#### MATERIAL SUPPLIED
◆ ◆ ◆ ◆ ◆ ◆ ◆
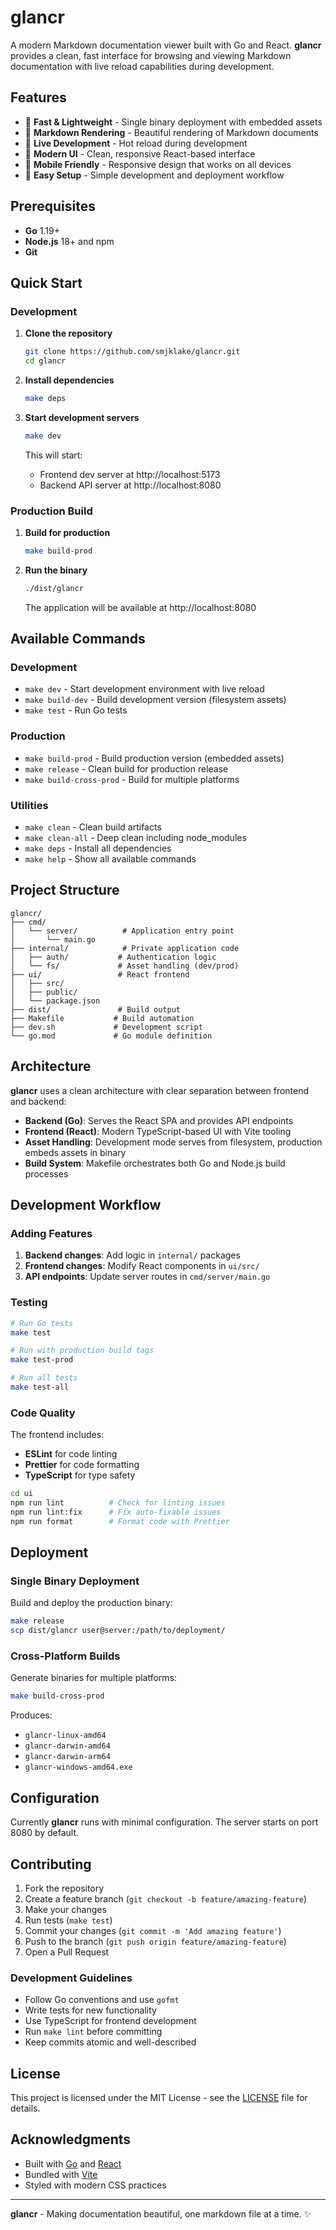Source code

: # glancr

A modern Markdown documentation viewer built with Go and React. **glancr** provides a clean, fast interface for browsing and viewing Markdown documentation with live reload capabilities during development.

## Features

- 🚀 **Fast & Lightweight** - Single binary deployment with embedded assets
- 📝 **Markdown Rendering** - Beautiful rendering of Markdown documents
- 🔄 **Live Development** - Hot reload during development
- 🎨 **Modern UI** - Clean, responsive React-based interface
- 📱 **Mobile Friendly** - Responsive design that works on all devices
- 🔧 **Easy Setup** - Simple development and deployment workflow

## Prerequisites

- **Go** 1.19+ 
- **Node.js** 18+ and npm
- **Git**

## Quick Start

### Development

1. **Clone the repository**
   ```bash
   git clone https://github.com/smjklake/glancr.git
   cd glancr
   ```

2. **Install dependencies**
   ```bash
   make deps
   ```

3. **Start development servers**
   ```bash
   make dev
   ```

   This will start:
   - Frontend dev server at http://localhost:5173
   - Backend API server at http://localhost:8080

### Production Build

1. **Build for production**
   ```bash
   make build-prod
   ```

2. **Run the binary**
   ```bash
   ./dist/glancr
   ```

   The application will be available at http://localhost:8080

## Available Commands

### Development
- `make dev` - Start development environment with live reload
- `make build-dev` - Build development version (filesystem assets)
- `make test` - Run Go tests

### Production  
- `make build-prod` - Build production version (embedded assets)
- `make release` - Clean build for production release
- `make build-cross-prod` - Build for multiple platforms

### Utilities
- `make clean` - Clean build artifacts
- `make clean-all` - Deep clean including node_modules
- `make deps` - Install all dependencies
- `make help` - Show all available commands

## Project Structure

```
glancr/
├── cmd/
│   └── server/          # Application entry point
│       └── main.go
├── internal/            # Private application code
│   ├── auth/           # Authentication logic
│   └── fs/             # Asset handling (dev/prod)
├── ui/                 # React frontend
│   ├── src/
│   ├── public/
│   └── package.json
├── dist/               # Build output
├── Makefile           # Build automation
├── dev.sh             # Development script
└── go.mod             # Go module definition
```

## Architecture

**glancr** uses a clean architecture with clear separation between frontend and backend:

- **Backend (Go)**: Serves the React SPA and provides API endpoints
- **Frontend (React)**: Modern TypeScript-based UI with Vite tooling
- **Asset Handling**: Development mode serves from filesystem, production embeds assets in binary
- **Build System**: Makefile orchestrates both Go and Node.js build processes

## Development Workflow

### Adding Features

1. **Backend changes**: Add logic in `internal/` packages
2. **Frontend changes**: Modify React components in `ui/src/`
3. **API endpoints**: Update server routes in `cmd/server/main.go`

### Testing

```bash
# Run Go tests
make test

# Run with production build tags
make test-prod

# Run all tests
make test-all
```

### Code Quality

The frontend includes:
- **ESLint** for code linting
- **Prettier** for code formatting  
- **TypeScript** for type safety

```bash
cd ui
npm run lint          # Check for linting issues
npm run lint:fix      # Fix auto-fixable issues
npm run format        # Format code with Prettier
```

## Deployment

### Single Binary Deployment

Build and deploy the production binary:

```bash
make release
scp dist/glancr user@server:/path/to/deployment/
```

### Cross-Platform Builds

Generate binaries for multiple platforms:

```bash
make build-cross-prod
```

Produces:
- `glancr-linux-amd64`
- `glancr-darwin-amd64` 
- `glancr-darwin-arm64`
- `glancr-windows-amd64.exe`

## Configuration

Currently **glancr** runs with minimal configuration. The server starts on port 8080 by default.

## Contributing

1. Fork the repository
2. Create a feature branch (`git checkout -b feature/amazing-feature`)
3. Make your changes
4. Run tests (`make test`)
5. Commit your changes (`git commit -m 'Add amazing feature'`)
6. Push to the branch (`git push origin feature/amazing-feature`)
7. Open a Pull Request

### Development Guidelines

- Follow Go conventions and use `gofmt`
- Write tests for new functionality
- Use TypeScript for frontend development
- Run `make lint` before committing
- Keep commits atomic and well-described

## License

This project is licensed under the MIT License - see the [LICENSE](LICENSE) file for details.

## Acknowledgments

- Built with [Go](https://golang.org/) and [React](https://reactjs.org/)
- Bundled with [Vite](https://vitejs.dev/)
- Styled with modern CSS practices

---

**glancr** - Making documentation beautiful, one markdown file at a time. ✨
◆ ◆ ◆ ◆ ◆ ◆ ◆
#### EXERCISE DIRECTIONS
Extract the full listing above verbatim; pictures are to be left out of the copy.

#### TASK ANSWER
Source code

: # glancr

A modern Markdown documentation viewer built with Go and React. **glancr** provides a clean, fast interface for browsing and viewing Markdown documentation with live reload capabilities during development.

## Features

- 🚀 **Fast & Lightweight** - Single binary deployment with embedded assets
- 📝 **Markdown Rendering** - Beautiful rendering of Markdown documents
- 🔄 **Live Development** - Hot reload during development
- 🎨 **Modern UI** - Clean, responsive React-based interface
- 📱 **Mobile Friendly** - Responsive design that works on all devices
- 🔧 **Easy Setup** - Simple development and deployment workflow

## Prerequisites

- **Go** 1.19+ 
- **Node.js** 18+ and npm
- **Git**

## Quick Start

### Development

1. **Clone the repository**
   ```bash
   git clone https://github.com/smjklake/glancr.git
   cd glancr
   ```

2. **Install dependencies**
   ```bash
   make deps
   ```

3. **Start development servers**
   ```bash
   make dev
   ```

   This will start:
   - Frontend dev server at http://localhost:5173
   - Backend API server at http://localhost:8080

### Production Build

1. **Build for production**
   ```bash
   make build-prod
   ```

2. **Run the binary**
   ```bash
   ./dist/glancr
   ```

   The application will be available at http://localhost:8080

## Available Commands

### Development
- `make dev` - Start development environment with live reload
- `make build-dev` - Build development version (filesystem assets)
- `make test` - Run Go tests

### Production  
- `make build-prod` - Build production version (embedded assets)
- `make release` - Clean build for production release
- `make build-cross-prod` - Build for multiple platforms

### Utilities
- `make clean` - Clean build artifacts
- `make clean-all` - Deep clean including node_modules
- `make deps` - Install all dependencies
- `make help` - Show all available commands

## Project Structure

```
glancr/
├── cmd/
│   └── server/          # Application entry point
│       └── main.go
├── internal/            # Private application code
│   ├── auth/           # Authentication logic
│   └── fs/             # Asset handling (dev/prod)
├── ui/                 # React frontend
│   ├── src/
│   ├── public/
│   └── package.json
├── dist/               # Build output
├── Makefile           # Build automation
├── dev.sh             # Development script
└── go.mod             # Go module definition
```

## Architecture

**glancr** uses a clean architecture with clear separation between frontend and backend:

- **Backend (Go)**: Serves the React SPA and provides API endpoints
- **Frontend (React)**: Modern TypeScript-based UI with Vite tooling
- **Asset Handling**: Development mode serves from filesystem, production embeds assets in binary
- **Build System**: Makefile orchestrates both Go and Node.js build processes

## Development Workflow

### Adding Features

1. **Backend changes**: Add logic in `internal/` packages
2. **Frontend changes**: Modify React components in `ui/src/`
3. **API endpoints**: Update server routes in `cmd/server/main.go`

### Testing

```bash
# Run Go tests
make test

# Run with production build tags
make test-prod

# Run all tests
make test-all
```

### Code Quality

The frontend includes:
- **ESLint** for code linting
- **Prettier** for code formatting  
- **TypeScript** for type safety

```bash
cd ui
npm run lint          # Check for linting issues
npm run lint:fix      # Fix auto-fixable issues
npm run format        # Format code with Prettier
```

## Deployment

### Single Binary Deployment

Build and deploy the production binary:

```bash
make release
scp dist/glancr user@server:/path/to/deployment/
```

### Cross-Platform Builds

Generate binaries for multiple platforms:

```bash
make build-cross-prod
```

Produces:
- `glancr-linux-amd64`
- `glancr-darwin-amd64` 
- `glancr-darwin-arm64`
- `glancr-windows-amd64.exe`

## Configuration

Currently **glancr** runs with minimal configuration. The server starts on port 8080 by default.

## Contributing

1. Fork the repository
2. Create a feature branch (`git checkout -b feature/amazing-feature`)
3. Make your changes
4. Run tests (`make test`)
5. Commit your changes (`git commit -m 'Add amazing feature'`)
6. Push to the branch (`git push origin feature/amazing-feature`)
7. Open a Pull Request

### Development Guidelines

- Follow Go conventions and use `gofmt`
- Write tests for new functionality
- Use TypeScript for frontend development
- Run `make lint` before committing
- Keep commits atomic and well-described

## License

This project is licensed under the MIT License - see the [LICENSE](LICENSE) file for details.

## Acknowledgments

- Built with [Go](https://golang.org/) and [React](https://reactjs.org/)
- Bundled with [Vite](https://vitejs.dev/)
- Styled with modern CSS practices

---

**glancr** - Making documentation beautiful, one markdown file at a time. ✨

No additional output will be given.